## Directions for this task
Your answer must be the full listing below, repeated exactly.

[Extracted information]

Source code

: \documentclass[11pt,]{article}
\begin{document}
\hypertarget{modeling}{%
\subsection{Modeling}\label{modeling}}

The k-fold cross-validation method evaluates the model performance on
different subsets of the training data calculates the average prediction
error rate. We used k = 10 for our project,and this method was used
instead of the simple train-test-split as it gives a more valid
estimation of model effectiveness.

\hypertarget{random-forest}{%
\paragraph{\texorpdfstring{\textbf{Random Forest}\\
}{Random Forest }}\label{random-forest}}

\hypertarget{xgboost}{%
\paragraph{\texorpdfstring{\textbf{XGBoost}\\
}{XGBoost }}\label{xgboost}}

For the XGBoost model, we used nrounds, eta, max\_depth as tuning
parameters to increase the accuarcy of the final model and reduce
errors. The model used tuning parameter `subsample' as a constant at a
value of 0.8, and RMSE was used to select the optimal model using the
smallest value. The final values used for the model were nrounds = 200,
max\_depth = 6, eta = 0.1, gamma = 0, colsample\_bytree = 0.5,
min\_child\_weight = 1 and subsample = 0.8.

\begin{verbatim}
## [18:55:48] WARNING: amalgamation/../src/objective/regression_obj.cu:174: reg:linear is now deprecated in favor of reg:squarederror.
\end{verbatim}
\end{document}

[/Extracted information]

## Written answer
Source code

: \documentclass[11pt,]{article}
\begin{document}
\hypertarget{modeling}{%
\subsection{Modeling}\label{modeling}}

The k-fold cross-validation method evaluates the model performance on
different subsets of the training data calculates the average prediction
error rate. We used k = 10 for our project,and this method was used
instead of the simple train-test-split as it gives a more valid
estimation of model effectiveness.

\hypertarget{random-forest}{%
\paragraph{\texorpdfstring{\textbf{Random Forest}\\
}{Random Forest }}\label{random-forest}}

\hypertarget{xgboost}{%
\paragraph{\texorpdfstring{\textbf{XGBoost}\\
}{XGBoost }}\label{xgboost}}

For the XGBoost model, we used nrounds, eta, max\_depth as tuning
parameters to increase the accuarcy of the final model and reduce
errors. The model used tuning parameter `subsample' as a constant at a
value of 0.8, and RMSE was used to select the optimal model using the
smallest value. The final values used for the model were nrounds = 200,
max\_depth = 6, eta = 0.1, gamma = 0, colsample\_bytree = 0.5,
min\_child\_weight = 1 and subsample = 0.8.

\begin{verbatim}
## [18:55:48] WARNING: amalgamation/../src/objective/regression_obj.cu:174: reg:linear is now deprecated in favor of reg:squarederror.
\end{verbatim}
\end{document}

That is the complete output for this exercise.